Он вышел уверенно и исполнил адажио со спокойным, скромным достоинством, проявляя трогательное внимание к своей партнерше Соне Аровой. Зрители смотрели внимательно, но нетерпеливо; их возбуждение нарастало по мере того, как крещендо подводило к кульминации: все ждали его сольной партии. Наконец танцовщик занял стартовую позицию на заднем плане сцены, и первая двойная кабриоль вызвала «громкий вздох облегчения и радости». Аведон видел, как перекрестился дирижер. «Когда дирижерская палочка опустилась, Нуреев взлетел вверх. Насколько я помню, он просто взмыл ввысь; никаких приготовлений к прыжку не было заметно». Овация, которая последовала за последним па Рудольфа – «настоящий рев Ниагарского водопада», который перешел в настойчивые ритмические аплодисменты, пока он не повторил свою вариацию, и тогда зал взорвался свистками и криками.

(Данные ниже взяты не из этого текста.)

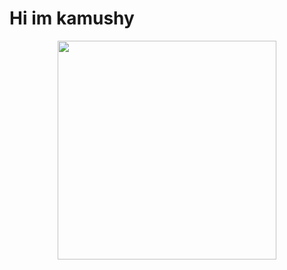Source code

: <h1>
	Hi im kamushy
</h1>
<p align='center'>
  <a href="#"><img src="https://github-readme-stats.vercel.app/api?username={Kamushy}" width="350"></a>
</p>	
	

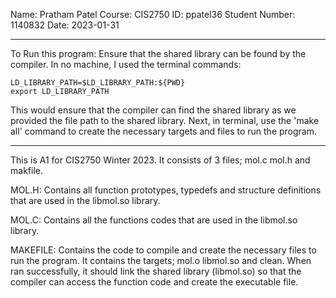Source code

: Name: Pratham Patel			Course: CIS2750 		ID: ppatel36
Student Number: 1140832		Date: 2023-01-31
________________________________________________________________________
To Run this program:
Ensure that the shared library can be found by the compiler.
In no machine, I used the terminal commands:

	LD_LIBRARY_PATH=$LD_LIBRARY_PATH:${PWD}
	export LD_LIBRARY_PATH

This would ensure that the compiler can find the shared library as we provided the file path to the shared library.
Next, in terminal, use the 'make all' command to create the necessary targets and files to run the program.
________________________________________________________________________
This is A1 for CIS2750 Winter 2023. It consists of 3 files; mol.c mol.h and makfile.

MOL.H:	Contains all function prototypes, typedefs and structure definitions that are used in the libmol.so library.

MOL.C:	Contains all the functions codes that are used in the libmol.so library.

MAKEFILE:	Contains the code to compile and create the necessary files to run the program. It contains the targets; 
mol.o libmol.so and clean. When ran successfully, it should link the shared library (libmol.so) so that the compiler 
can access the function code and create the executable file.

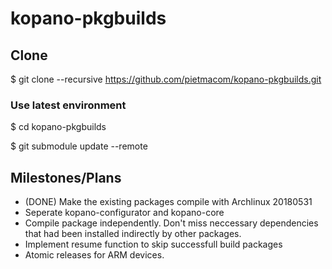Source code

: # kopano-pkgbuilds

## Clone
$ git clone --recursive https://github.com/pietmacom/kopano-pkgbuilds.git

### Use latest environment
$ cd kopano-pkgbuilds

$ git submodule update --remote 

## Milestones/Plans
 - (DONE) Make the existing packages compile with Archlinux 20180531
 - Seperate kopano-configurator and kopano-core
 - Compile package independently. Don't miss neccessary dependencies that had been installed indirectly by other packages.
 - Implement resume function to skip successfull build packages
 - Atomic releases for ARM devices.
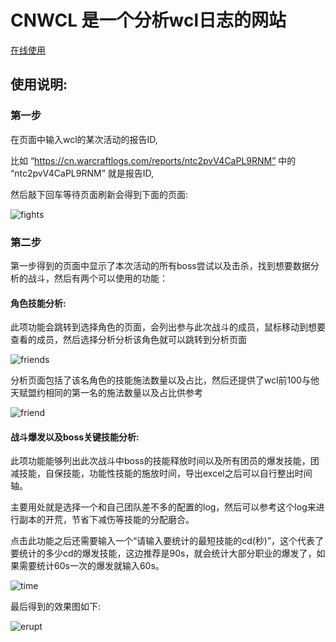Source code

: # CNWCL 是一个分析wcl日志的网站
[在线使用](http://120.26.47.184/)

## 使用说明:
### 第一步
在页面中输入wcl的某次活动的报告ID,

比如 “https://cn.warcraftlogs.com/reports/ntc2pvV4CaPL9RNM” 中的 “ntc2pvV4CaPL9RNM” 就是报告ID,

然后敲下回车等待页面刷新会得到下面的页面:

![fights](https://github.com/Zxmax/CNWCL/tree/master/CNWCL/Photo/1.jpg?raw=true)

### 第二步
第一步得到的页面中显示了本次活动的所有boss尝试以及击杀，找到想要数据分析的战斗，然后有两个可以使用的功能：

#### 角色技能分析:
此项功能会跳转到选择角色的页面，会列出参与此次战斗的成员，鼠标移动到想要查看的成员，然后选择分析分析该角色就可以跳转到分析页面

![friends](https://github.com/Zxmax/CNWCL/tree/master/CNWCL/Photo/3.jpg?raw=true)

分析页面包括了该名角色的技能施法数量以及占比，然后还提供了wcl前100与他天赋盟约相同的第一名的施法数量以及占比供参考

![friend](https://github.com/Zxmax/CNWCL/tree/master/CNWCL/Photo/2.jpg?raw=true)

#### 战斗爆发以及boss关键技能分析:
此项功能能够列出此次战斗中boss的技能释放时间以及所有团员的爆发技能，团减技能，自保技能，功能性技能的施放时间，导出excel之后可以自行整出时间轴。

主要用处就是选择一个和自己团队差不多的配置的log，然后可以参考这个log来进行副本的开荒，节省下减伤等技能的分配磨合。

点击此功能之后还需要输入一个“请输入要统计的最短技能的cd(秒)”，这个代表了要统计的多少cd的爆发技能，这边推荐是90s，就会统计大部分职业的爆发了，如果需要统计60s一次的爆发就输入60s。

![time](https://github.com/Zxmax/CNWCL/tree/master/CNWCL/Photo/4.jpg?raw=true)

最后得到的效果图如下:

![erupt](https://github.com/Zxmax/CNWCL/tree/master/CNWCL/Photo/5.jpg?raw=true)



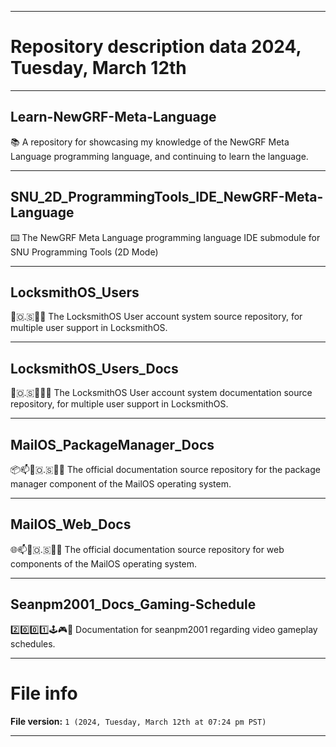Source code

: 
***

# Repository description data 2024, Tuesday, March 12th

---

## Learn-NewGRF-Meta-Language

📚️ A repository for showcasing my knowledge of the NewGRF Meta Language programming language, and continuing to learn the language.

---

## SNU_2D_ProgrammingTools_IDE_NewGRF-Meta-Language

⌨️ The NewGRF Meta Language programming language IDE submodule for SNU Programming Tools (2D Mode) 

---

## LocksmithOS_Users

🔐️🇴.🇸🔑️👤️ The LocksmithOS User account system source repository, for multiple user support in LocksmithOS.

---

## LocksmithOS_Users_Docs

🔐️🇴.🇸🔑️👤️📖️ The LocksmithOS User account system documentation source repository, for multiple user support in LocksmithOS.

---

## MailOS_PackageManager_Docs

📦️📫️📧️🇴.🇸🏣️📖️ The official documentation source repository for the package manager component of the MailOS operating system.

---

## MailOS_Web_Docs

🌐️📫️📧️🇴.🇸🏣️📖️ The official documentation source repository for web components of the MailOS operating system.
 
---

## Seanpm2001_Docs_Gaming-Schedule

2️⃣️0️⃣️0️⃣️1️⃣️🕹️🎮️📖️ Documentation for seanpm2001 regarding video gameplay schedules.

***

# File info

**File version:** `1 (2024, Tuesday, March 12th at 07:24 pm PST)`

***

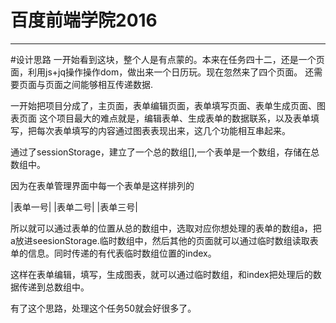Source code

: # 百度前端学院2016 
***
#设计思路
  一开始看到这块，整个人是有点蒙的。本来在任务四十二，还是一个页面，利用js+jq操作操作dom，做出来一个日历玩。现在忽然来了四个页面。
  还需要页面与页面之间能够相互传递数据.
 
  一开始把项目分成了，主页面，表单编辑页面，表单填写页面、表单生成页面、图表页面
  这个项目最大的难点就是，编辑表单、生成表单的数据联系，以及表单填写，把每次表单填写的内容通过图表表现出来，这几个功能相互串起来。
  
  通过了sessionStorage，建立了一个总的数组[],一个表单是一个数组，存储在总数组中。
  
  因为在表单管理界面中每一个表单是这样排列的
  
  |表单一号|
  |表单二号|
  |表单三号|
  
  所以就可以通过表单的位置从总的数组中，选取对应你想处理的表单的数组a，把a放进seesionStorage.临时数组中，然后其他的页面就可以通过临时数组读取表单的信息。同时传递的有代表临时数组位置的index。
  
  这样在表单编辑，填写，生成图表，就可以通过临时数组，和index把处理后的数据传递到总数组中。
  
  
  有了这个思路，处理这个任务50就会好很多了。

Потом многие танцоры и знаменитости отправились за кулисы, чтобы познакомиться с новой звездой и поздравить его. Многие – но не Баланчин. Поскольку у Рудольфа не было никаких планов на остаток вечера, он с радостью принял приглашение Аведона на ужин, но вначале решил пойти на официальный прием по случаю премьеры в надежде застать там хореографа. Стоило ему войти в зал, как его окружили поклонники. Некоторые из них были белоэмигрантами; им не терпелось поговорить о родине. Их Рудольф игнорировал. «Когда я в Америке, мне нравится знакомиться с американцами… Я остался здесь не ради русских, которые плачут о России». Никаких признаков Баланчина в зале не было. Когда Анатоль Чужой, редактор журнала Dance News, отвел его в сторону, чтобы взять короткое интервью, Рудольф воспользовался возможностью косвенно обратиться к Баланчину. «Балеты мистера Баланчина для меня – новое поле деятельности, которое очень отличается от того, над чем я работаю сейчас, и мне хотелось бы узнать его лучше. Для меня было бы идеально, если бы мистер Баланчин согласился, чтобы я часть года работал в Ковент-Гардене, а часть года – в «Нью-Йорк Сити балет».